Exercise instructions: Below are the entries; set down each of them exactly.

Input data:
+ + + + +

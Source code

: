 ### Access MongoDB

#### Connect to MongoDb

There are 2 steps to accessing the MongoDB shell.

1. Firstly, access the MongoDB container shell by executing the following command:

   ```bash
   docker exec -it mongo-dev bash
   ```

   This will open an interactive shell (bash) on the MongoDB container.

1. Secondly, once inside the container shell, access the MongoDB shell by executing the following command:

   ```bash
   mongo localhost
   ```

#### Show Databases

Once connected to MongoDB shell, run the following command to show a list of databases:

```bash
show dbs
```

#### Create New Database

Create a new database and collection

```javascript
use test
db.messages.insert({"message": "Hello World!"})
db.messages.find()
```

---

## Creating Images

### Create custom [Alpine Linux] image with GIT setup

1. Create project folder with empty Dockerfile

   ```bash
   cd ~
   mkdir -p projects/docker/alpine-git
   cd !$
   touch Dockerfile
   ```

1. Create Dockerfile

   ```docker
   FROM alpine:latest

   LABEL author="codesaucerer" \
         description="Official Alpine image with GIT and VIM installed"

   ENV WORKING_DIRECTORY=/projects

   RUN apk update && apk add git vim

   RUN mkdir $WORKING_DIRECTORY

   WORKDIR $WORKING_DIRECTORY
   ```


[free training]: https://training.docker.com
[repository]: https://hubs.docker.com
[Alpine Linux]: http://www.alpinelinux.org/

+ + + + +

Answer to this task:
Source code

: ### Access MongoDB

#### Connect to MongoDb

There are 2 steps to accessing the MongoDB shell.

1. Firstly, access the MongoDB container shell by executing the following command:

   ```bash
   docker exec -it mongo-dev bash
   ```

   This will open an interactive shell (bash) on the MongoDB container.

1. Secondly, once inside the container shell, access the MongoDB shell by executing the following command:

   ```bash
   mongo localhost
   ```

#### Show Databases

Once connected to MongoDB shell, run the following command to show a list of databases:

```bash
show dbs
```

#### Create New Database

Create a new database and collection

```javascript
use test
db.messages.insert({"message": "Hello World!"})
db.messages.find()
```

---

## Creating Images

### Create custom [Alpine Linux] image with GIT setup

1. Create project folder with empty Dockerfile

   ```bash
   cd ~
   mkdir -p projects/docker/alpine-git
   cd !$
   touch Dockerfile
   ```

1. Create Dockerfile

   ```docker
   FROM alpine:latest

   LABEL author="codesaucerer" \
         description="Official Alpine image with GIT and VIM installed"

   ENV WORKING_DIRECTORY=/projects

   RUN apk update && apk add git vim

   RUN mkdir $WORKING_DIRECTORY

   WORKDIR $WORKING_DIRECTORY
   ```


[free training]: https://training.docker.com
[repository]: https://hubs.docker.com
[Alpine Linux]: http://www.alpinelinux.org/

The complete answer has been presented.